Press release

Cowper and Newton Museum wins National Lottery support

The Cowper & Newton Museum in Olney has been awarded a £93,800 Heritage Lottery Fund grant National for the next step in its refurbishment programme, it was announced this week. The Our Heritage grant will cover almost 85% of the projected cost of £112,000, thanks to money raised by National Lottery players. Milton Keynes Borough will contribute an additional £5,000, with the remainder to be met from the museum’s budget and local fundraising.

The project will allow for improvements to the presentation of the main historic rooms, a new permanent display on life in Georgian times, and the creation of an accessible visitor orientation area in the historic Viper Barn.

The National Lottery grant will also cover the appointment of a Heritage Manager to research and oversee the changes. The Museum’s House Manager continues in place to co-ordinate the day to day running of the museum and the existing team of almost one hundred museum and garden volunteers. The project will also allow for some much-needed improvements to lighting and electrical services.

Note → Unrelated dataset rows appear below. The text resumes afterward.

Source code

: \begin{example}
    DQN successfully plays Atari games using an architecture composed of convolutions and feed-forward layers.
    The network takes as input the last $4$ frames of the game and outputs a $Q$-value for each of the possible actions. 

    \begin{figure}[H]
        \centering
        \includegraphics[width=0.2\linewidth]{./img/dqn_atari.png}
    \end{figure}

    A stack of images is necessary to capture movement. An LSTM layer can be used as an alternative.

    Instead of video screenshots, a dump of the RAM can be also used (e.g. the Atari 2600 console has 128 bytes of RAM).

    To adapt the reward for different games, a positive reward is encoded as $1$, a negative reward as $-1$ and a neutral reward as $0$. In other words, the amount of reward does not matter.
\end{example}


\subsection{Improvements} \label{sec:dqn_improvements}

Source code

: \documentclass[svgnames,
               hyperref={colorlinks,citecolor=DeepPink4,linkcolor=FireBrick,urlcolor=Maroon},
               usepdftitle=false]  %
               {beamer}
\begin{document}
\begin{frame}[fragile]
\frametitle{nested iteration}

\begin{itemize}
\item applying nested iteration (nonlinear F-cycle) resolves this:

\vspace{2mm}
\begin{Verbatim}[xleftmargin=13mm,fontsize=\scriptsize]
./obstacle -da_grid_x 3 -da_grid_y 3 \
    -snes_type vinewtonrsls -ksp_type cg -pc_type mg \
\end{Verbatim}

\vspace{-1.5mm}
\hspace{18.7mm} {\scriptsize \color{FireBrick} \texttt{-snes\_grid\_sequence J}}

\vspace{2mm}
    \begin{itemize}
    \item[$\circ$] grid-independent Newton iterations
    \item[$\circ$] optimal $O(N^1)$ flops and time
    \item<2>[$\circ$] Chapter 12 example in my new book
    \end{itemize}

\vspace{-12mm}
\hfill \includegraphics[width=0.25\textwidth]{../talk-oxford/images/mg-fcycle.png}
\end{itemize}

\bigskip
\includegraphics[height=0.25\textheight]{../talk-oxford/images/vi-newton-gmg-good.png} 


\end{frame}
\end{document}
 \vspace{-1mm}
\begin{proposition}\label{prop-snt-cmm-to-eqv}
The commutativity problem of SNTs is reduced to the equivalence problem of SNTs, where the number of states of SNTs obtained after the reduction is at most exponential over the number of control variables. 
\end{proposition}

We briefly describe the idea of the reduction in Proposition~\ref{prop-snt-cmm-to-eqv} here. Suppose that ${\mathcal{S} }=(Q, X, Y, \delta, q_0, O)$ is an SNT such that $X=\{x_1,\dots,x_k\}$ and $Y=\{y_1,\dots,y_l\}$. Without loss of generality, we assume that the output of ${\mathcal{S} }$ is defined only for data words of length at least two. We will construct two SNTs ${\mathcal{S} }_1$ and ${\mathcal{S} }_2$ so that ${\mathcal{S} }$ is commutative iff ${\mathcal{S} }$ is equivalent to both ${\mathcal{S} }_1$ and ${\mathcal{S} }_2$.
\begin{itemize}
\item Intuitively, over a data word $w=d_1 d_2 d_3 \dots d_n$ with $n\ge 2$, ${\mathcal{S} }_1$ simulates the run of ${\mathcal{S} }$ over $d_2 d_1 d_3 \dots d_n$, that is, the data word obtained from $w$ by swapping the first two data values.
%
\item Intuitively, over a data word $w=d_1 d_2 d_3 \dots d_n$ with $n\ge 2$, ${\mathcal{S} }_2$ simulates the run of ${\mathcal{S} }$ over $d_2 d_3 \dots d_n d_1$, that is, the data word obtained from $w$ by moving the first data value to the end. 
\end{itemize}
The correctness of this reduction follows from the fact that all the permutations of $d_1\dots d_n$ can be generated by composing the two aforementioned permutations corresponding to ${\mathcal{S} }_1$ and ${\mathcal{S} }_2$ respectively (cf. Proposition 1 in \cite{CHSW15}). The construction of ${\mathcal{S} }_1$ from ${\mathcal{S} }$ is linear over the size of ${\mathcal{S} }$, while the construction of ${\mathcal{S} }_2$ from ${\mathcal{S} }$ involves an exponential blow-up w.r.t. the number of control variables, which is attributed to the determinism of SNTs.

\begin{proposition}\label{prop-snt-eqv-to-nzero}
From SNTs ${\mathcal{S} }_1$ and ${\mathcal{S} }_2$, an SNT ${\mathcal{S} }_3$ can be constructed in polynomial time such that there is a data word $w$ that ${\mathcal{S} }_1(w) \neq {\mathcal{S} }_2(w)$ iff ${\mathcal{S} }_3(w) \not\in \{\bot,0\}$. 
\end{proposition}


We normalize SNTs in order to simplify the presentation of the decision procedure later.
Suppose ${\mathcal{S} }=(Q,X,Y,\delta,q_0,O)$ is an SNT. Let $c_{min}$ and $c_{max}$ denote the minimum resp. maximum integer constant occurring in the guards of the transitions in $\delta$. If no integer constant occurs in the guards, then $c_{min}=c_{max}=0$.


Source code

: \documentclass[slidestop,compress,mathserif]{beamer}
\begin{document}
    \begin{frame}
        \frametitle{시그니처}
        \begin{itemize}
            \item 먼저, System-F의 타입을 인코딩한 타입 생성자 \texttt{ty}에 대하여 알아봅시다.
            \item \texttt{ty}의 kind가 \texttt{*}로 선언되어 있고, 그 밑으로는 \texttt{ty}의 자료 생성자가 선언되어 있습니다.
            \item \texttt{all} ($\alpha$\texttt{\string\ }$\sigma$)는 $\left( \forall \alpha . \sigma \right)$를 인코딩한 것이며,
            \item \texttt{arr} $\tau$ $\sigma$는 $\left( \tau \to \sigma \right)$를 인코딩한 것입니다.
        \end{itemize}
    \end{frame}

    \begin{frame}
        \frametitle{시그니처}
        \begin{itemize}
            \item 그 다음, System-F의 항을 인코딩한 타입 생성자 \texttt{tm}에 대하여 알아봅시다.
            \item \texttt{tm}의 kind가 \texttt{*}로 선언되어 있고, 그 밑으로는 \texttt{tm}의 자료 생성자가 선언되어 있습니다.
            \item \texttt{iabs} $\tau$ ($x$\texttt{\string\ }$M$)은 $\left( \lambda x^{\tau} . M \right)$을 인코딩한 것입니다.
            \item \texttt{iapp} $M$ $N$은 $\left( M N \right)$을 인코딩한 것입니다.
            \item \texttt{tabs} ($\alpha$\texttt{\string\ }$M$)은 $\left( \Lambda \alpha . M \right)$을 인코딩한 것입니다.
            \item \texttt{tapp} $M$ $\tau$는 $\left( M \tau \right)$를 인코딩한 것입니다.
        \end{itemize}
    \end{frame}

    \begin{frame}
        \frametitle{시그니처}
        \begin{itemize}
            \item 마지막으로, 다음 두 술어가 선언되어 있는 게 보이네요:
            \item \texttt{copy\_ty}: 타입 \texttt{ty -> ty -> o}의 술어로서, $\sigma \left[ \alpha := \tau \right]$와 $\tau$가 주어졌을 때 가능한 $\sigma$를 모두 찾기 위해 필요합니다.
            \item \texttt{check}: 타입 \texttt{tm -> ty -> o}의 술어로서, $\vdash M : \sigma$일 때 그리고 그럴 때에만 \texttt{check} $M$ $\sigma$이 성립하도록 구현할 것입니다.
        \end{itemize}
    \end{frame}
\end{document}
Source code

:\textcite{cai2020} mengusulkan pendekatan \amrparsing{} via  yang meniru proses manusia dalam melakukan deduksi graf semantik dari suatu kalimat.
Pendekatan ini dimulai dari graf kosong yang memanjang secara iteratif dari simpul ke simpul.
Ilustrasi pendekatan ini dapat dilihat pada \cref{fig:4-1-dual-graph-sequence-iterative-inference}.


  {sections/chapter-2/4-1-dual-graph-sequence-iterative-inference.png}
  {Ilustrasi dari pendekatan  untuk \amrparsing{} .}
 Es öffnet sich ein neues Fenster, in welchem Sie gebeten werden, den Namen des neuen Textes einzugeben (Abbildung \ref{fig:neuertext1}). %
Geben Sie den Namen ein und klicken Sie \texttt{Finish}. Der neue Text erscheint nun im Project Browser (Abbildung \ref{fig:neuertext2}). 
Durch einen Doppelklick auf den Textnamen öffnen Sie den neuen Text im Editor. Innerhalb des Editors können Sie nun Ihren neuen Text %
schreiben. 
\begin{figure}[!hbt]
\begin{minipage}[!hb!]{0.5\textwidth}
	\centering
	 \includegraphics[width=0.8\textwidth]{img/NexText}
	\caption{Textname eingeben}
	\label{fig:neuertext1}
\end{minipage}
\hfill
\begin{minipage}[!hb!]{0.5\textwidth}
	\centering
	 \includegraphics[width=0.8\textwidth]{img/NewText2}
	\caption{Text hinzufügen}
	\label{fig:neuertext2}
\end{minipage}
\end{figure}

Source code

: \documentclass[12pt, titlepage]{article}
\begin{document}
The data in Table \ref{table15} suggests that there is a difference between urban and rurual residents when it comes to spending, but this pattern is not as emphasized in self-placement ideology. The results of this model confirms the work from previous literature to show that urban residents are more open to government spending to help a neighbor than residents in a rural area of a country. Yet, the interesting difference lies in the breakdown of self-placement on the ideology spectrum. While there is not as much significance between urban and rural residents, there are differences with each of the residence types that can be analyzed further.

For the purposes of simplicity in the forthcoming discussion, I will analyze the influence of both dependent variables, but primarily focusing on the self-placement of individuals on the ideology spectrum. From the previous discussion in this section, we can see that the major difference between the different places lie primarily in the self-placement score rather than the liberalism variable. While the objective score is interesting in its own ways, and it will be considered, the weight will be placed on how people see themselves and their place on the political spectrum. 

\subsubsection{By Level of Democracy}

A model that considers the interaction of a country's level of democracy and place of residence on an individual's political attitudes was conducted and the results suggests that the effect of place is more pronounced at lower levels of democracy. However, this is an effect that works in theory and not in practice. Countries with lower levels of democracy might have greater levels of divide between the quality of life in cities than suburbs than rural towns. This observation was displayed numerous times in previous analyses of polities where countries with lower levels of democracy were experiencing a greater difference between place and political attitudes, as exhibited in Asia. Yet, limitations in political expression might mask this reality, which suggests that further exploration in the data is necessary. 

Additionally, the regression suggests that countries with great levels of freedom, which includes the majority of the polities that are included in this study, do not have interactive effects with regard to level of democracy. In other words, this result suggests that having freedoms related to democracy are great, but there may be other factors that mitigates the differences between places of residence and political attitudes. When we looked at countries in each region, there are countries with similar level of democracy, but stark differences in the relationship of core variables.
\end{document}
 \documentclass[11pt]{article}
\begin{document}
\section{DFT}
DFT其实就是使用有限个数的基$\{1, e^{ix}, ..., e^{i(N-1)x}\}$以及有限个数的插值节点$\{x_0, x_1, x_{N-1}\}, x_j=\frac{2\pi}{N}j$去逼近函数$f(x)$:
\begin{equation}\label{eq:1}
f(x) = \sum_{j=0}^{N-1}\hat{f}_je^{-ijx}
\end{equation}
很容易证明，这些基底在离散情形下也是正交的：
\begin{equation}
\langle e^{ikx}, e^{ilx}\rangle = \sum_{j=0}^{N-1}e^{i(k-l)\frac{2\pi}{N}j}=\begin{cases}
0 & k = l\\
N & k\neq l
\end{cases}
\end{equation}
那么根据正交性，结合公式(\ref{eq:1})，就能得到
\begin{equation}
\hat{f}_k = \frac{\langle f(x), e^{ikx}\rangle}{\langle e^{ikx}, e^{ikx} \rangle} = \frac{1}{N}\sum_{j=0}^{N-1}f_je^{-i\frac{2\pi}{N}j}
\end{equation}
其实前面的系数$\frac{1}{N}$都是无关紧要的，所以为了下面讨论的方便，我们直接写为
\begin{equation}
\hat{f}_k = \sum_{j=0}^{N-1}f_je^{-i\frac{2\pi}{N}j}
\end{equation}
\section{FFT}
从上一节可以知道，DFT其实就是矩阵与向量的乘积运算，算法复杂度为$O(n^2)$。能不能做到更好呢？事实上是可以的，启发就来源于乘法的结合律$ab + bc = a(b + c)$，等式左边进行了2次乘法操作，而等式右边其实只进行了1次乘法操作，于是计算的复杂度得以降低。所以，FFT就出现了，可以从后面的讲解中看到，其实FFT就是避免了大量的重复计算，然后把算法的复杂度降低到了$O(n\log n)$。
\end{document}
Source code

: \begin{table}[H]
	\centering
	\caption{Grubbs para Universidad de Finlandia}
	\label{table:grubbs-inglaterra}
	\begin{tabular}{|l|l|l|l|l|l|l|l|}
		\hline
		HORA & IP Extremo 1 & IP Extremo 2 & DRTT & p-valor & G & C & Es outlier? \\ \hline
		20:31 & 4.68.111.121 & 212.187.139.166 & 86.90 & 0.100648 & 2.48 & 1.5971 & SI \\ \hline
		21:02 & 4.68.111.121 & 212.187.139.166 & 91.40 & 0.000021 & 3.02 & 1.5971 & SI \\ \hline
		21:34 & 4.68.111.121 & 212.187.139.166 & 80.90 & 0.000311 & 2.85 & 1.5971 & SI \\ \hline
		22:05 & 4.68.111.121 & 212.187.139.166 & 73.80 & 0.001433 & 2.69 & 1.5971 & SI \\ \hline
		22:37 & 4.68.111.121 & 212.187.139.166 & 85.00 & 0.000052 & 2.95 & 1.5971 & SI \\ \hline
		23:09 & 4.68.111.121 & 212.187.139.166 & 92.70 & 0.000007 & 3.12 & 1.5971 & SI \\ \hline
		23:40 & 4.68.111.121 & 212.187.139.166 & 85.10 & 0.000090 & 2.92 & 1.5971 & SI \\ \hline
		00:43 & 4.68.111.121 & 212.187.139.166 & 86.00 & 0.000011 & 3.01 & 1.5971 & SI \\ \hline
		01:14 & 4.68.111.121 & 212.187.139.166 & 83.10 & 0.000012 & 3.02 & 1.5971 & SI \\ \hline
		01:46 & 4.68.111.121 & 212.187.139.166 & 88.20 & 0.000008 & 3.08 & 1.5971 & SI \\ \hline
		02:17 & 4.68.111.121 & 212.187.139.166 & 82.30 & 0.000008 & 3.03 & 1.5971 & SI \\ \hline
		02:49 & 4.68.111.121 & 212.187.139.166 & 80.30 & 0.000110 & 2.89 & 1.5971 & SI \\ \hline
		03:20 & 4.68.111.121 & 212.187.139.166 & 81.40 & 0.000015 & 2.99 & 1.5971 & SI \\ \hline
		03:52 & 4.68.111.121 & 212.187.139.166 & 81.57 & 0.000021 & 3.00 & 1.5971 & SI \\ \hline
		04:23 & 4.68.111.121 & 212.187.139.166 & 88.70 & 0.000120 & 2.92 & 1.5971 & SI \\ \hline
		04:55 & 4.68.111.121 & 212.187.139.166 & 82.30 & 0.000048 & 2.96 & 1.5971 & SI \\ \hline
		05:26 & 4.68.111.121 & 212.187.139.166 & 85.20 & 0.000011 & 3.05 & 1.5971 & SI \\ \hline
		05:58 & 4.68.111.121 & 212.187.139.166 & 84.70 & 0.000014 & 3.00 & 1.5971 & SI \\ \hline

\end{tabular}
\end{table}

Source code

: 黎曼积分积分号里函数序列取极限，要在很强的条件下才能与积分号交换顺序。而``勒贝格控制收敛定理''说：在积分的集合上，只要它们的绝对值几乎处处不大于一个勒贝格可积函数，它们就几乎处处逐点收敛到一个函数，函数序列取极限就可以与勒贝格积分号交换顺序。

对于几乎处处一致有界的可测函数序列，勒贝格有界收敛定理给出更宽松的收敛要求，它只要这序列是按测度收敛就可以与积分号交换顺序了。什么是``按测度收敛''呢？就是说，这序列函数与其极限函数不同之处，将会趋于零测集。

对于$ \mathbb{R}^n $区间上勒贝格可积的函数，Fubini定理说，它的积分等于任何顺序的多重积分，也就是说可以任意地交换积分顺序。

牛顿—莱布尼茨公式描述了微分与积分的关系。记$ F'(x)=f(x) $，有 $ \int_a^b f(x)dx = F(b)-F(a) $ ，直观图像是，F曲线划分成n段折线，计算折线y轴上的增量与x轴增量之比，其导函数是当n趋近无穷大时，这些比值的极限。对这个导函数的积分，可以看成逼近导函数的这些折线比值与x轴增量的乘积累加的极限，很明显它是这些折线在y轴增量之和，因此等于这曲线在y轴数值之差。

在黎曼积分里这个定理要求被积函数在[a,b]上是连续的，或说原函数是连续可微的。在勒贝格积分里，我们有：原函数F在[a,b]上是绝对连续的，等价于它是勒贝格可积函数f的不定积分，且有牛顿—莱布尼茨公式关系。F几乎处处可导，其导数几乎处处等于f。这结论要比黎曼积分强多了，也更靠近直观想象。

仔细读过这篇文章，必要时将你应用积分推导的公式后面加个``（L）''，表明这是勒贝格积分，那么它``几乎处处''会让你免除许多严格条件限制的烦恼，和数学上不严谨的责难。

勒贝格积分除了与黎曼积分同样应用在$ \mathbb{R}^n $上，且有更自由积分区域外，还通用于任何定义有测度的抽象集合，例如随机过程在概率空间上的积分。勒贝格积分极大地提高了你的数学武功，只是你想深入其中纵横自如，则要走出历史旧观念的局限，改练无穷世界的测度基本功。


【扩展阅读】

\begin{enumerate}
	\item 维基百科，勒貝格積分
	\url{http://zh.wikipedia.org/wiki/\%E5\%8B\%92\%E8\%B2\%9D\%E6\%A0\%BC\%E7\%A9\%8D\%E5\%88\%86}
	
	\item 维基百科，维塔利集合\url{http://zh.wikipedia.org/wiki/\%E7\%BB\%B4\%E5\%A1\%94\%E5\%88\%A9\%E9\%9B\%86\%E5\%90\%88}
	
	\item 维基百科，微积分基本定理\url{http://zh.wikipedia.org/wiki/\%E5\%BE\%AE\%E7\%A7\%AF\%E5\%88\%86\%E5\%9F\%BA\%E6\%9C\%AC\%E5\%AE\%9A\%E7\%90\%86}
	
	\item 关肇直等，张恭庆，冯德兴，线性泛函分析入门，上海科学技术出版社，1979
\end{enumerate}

This project has come about after lengthy discussions between the Museum’s trustees and external experts to find a way of refreshing the displays while preserving the quirkiness of the building that so delights local and international visitors. Shane Downer, Heritage Officer for Milton Keynes, has also encouraged the project since its start. The museum has unique collections of material that belonged to the two men it celebrates, John Newton, ex-slave trader, preacher and author of the hymn Amazing Grace, and William Cowper, Jane Austen’s favourite poet, who moved to the house almost two hundred and fifty years ago, in 1768, and remained until 1786.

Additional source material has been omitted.